Consistency Evaluations

Evaluate AI estimation systems by whether they can be arbitraged, not only whether they are accurate: seven types of consistency check, a Dutch-book framing that prices inconsistency as extractable profit, and a proposed counterexample-shrinking method for minimizing violations. Consistency is the cheap, unsupervised, never-sufficient layer of the verification stack.

Summary

Most evaluation of AI forecasting and estimation systems focuses on accuracy: compare outputs to resolved ground truth. But ground truth is scarce, slow, and biased toward easily resolvable questions. A complementary approach is to measure consistency: whether a system’s estimates obey the constraints that any rational set of beliefs must obey, regardless of whether we know the right answers.

The framing we find most useful: a consistent estimator is one that cannot be arbitraged. If a system assigns $P(A) = 0.7$ and $P(\neg A) = 0.4$ , a bookie betting at those odds would be guaranteed a profit — a Dutch book. The book is a counterfactual measuring device — deployed models are not betting counterparties, and exploitability depends on how downstream systems convert estimates into commitments — but inconsistency is surplus available to any adversary that can afford the search, and that search is getting cheap.

Consistency checks are cheap, automatable, and resolution-free relative to ground-truth evaluation, though check generation, equivalence judging, and violation auditing carry their own costs and error rates. They are necessary but not sufficient: a system can be perfectly consistent and wrong. Their role is as the cheap, fast layer of a larger verification stack.

This framing is now established in the literature, and this page should be read as extending it rather than proposing it. Fluri, Paleka & Tramèr (2024) evaluate hard-to-verify models (chess, forecasting, legal judgment) via consistency checks, and Paleka et al. (ICLR 2025) build an automated consistency pipeline for LLM forecasters — ten check types scored by an arbitrage metric that is literally the guaranteed profit extractable from the model’s inconsistencies — and find that consistency scores correlate with ground-truth Brier scores (a correlation among models not optimizing against the metric — see the oversight section).

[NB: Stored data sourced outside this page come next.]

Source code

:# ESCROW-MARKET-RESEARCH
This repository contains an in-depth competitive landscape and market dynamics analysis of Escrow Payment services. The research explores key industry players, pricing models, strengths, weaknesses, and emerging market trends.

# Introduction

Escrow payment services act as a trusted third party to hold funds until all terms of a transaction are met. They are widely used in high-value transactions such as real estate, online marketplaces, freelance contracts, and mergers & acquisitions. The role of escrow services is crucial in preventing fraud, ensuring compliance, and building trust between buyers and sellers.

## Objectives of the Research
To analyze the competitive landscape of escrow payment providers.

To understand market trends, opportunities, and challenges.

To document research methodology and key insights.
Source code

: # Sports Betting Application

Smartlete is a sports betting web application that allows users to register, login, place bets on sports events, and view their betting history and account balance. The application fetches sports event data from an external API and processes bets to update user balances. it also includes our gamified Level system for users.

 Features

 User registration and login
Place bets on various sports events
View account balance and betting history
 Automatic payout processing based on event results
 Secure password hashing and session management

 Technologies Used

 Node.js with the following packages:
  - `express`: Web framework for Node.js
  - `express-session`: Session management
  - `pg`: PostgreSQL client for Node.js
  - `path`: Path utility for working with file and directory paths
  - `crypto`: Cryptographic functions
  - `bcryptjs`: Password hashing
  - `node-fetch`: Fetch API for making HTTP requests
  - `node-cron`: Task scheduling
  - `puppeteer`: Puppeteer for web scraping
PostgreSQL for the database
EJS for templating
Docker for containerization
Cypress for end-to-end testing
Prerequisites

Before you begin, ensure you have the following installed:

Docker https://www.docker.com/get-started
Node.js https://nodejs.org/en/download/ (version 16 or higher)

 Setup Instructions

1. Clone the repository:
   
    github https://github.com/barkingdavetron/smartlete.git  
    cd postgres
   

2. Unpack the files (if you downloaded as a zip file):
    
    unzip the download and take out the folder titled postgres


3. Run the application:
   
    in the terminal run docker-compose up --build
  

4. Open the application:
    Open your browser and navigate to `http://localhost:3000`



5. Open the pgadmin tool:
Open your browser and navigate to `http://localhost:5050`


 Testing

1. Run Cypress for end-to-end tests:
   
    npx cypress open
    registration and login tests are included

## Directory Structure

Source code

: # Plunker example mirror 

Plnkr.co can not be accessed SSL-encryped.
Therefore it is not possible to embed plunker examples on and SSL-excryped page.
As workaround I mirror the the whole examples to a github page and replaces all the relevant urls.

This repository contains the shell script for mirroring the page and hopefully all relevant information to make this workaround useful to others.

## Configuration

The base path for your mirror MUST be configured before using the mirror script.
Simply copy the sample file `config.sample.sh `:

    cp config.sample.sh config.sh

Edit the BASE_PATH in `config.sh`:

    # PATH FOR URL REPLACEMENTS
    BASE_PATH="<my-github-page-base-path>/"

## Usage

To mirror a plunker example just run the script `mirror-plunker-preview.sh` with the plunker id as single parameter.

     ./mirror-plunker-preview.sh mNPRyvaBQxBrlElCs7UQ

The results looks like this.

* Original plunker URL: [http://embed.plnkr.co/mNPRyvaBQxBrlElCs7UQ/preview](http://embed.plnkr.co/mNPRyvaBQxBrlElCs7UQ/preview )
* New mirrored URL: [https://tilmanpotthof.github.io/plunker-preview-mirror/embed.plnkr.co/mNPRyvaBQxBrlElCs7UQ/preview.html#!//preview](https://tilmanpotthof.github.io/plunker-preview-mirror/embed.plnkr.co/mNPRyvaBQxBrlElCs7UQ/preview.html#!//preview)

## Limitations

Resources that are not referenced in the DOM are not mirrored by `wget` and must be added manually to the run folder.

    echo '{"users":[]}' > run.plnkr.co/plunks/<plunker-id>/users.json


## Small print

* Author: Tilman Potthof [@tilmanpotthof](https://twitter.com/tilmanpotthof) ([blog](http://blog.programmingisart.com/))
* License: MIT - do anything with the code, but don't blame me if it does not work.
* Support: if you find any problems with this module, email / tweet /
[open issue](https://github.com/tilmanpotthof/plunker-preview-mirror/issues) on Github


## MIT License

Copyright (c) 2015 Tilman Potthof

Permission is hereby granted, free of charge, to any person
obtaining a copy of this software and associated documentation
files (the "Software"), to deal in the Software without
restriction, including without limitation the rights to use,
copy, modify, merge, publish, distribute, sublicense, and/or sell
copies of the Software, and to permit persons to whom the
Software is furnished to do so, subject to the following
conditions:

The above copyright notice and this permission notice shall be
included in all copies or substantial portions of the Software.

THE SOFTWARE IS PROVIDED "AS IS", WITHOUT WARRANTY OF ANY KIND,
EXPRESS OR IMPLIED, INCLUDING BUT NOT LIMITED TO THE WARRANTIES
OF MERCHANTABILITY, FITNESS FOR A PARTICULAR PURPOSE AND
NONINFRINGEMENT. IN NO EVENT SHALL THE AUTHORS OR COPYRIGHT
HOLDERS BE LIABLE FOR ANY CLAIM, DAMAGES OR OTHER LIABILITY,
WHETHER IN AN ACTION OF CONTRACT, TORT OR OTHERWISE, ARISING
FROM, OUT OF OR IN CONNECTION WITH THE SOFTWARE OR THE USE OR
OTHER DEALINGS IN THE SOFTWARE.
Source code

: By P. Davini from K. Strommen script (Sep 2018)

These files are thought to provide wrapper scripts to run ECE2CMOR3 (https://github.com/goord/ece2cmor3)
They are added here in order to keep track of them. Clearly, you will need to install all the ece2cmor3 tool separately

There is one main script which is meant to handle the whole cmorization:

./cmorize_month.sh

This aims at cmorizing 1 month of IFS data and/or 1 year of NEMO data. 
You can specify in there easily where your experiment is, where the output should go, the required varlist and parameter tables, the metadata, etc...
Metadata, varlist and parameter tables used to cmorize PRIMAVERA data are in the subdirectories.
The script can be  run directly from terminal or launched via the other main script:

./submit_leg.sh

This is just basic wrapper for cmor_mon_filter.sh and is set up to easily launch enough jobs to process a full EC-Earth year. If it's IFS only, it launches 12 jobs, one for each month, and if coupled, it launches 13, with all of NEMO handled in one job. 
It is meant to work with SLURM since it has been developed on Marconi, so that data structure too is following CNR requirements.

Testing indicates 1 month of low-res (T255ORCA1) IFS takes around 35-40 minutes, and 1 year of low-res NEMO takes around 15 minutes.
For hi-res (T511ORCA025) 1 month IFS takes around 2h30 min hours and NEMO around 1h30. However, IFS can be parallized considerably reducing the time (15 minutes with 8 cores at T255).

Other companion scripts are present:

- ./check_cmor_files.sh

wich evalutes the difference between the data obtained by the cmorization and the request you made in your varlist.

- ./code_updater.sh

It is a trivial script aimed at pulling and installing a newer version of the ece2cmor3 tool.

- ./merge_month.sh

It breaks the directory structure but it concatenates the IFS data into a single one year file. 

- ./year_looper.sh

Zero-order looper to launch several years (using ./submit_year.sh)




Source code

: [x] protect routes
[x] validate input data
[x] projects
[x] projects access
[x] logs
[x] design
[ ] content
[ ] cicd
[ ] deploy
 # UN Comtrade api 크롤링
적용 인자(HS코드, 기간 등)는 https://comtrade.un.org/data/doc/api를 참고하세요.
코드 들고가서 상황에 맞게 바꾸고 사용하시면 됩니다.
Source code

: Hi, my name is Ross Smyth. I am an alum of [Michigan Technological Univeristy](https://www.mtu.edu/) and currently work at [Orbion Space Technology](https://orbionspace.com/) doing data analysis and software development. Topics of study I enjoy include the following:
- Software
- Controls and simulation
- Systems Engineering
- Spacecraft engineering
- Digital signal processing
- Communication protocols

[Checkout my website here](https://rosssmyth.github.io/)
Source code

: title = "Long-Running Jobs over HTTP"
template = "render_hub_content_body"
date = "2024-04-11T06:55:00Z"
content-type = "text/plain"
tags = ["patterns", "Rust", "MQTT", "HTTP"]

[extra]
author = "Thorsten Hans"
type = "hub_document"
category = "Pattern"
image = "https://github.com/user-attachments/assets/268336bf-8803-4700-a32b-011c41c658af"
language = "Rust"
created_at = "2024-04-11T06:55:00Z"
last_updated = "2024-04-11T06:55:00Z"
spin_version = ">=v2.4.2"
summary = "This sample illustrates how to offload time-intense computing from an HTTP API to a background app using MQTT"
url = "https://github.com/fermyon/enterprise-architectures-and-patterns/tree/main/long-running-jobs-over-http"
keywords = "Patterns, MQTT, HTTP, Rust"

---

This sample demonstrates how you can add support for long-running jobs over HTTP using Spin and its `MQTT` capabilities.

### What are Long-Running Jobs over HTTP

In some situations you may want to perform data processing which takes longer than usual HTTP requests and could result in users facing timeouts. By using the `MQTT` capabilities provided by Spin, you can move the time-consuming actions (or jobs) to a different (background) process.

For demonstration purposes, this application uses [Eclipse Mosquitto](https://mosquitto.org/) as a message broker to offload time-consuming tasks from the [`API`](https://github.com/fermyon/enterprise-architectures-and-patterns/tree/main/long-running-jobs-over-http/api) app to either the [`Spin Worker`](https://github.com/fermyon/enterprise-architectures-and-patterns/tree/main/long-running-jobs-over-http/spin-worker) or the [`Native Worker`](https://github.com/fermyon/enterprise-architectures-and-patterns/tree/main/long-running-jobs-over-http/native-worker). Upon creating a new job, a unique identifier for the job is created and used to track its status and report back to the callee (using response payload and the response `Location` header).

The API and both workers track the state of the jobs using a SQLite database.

What follows incorporates their results and marks what remains open.

Notation

$M$ — the model or agent being evaluated
$Q$ — an estimation question (e.g., “give a probability distribution for Mexico’s 2030 nominal GDP in current US dollars, IMF October-2031 vintage” — precision is a prerequisite for consistency checking, not just resolution: ambiguity manufactures spurious disagreements)
$Q'$ — a semantically equivalent rephrasing of $Q$
$A_1, A_2, \ldots$ — answers to the same or related questions
$M(Q, t)$ — the model’s answer to $Q$ at time $t$

Consistency is a spectrum, not a binary. Two answers to equivalent questions will rarely be identical; the right move is to measure the gap (e.g., Jensen–Shannon divergence between two distributions — symmetric, as the relation is) and track it. The Dutch-book characterization is exact for logical and constraint checks, extends to temporal checks via dynamic books, reaches paraphrase and repeatability only through a trusted equivalence judge (itself part of the trusted base), and is a looser metaphor for method and evidential consistency.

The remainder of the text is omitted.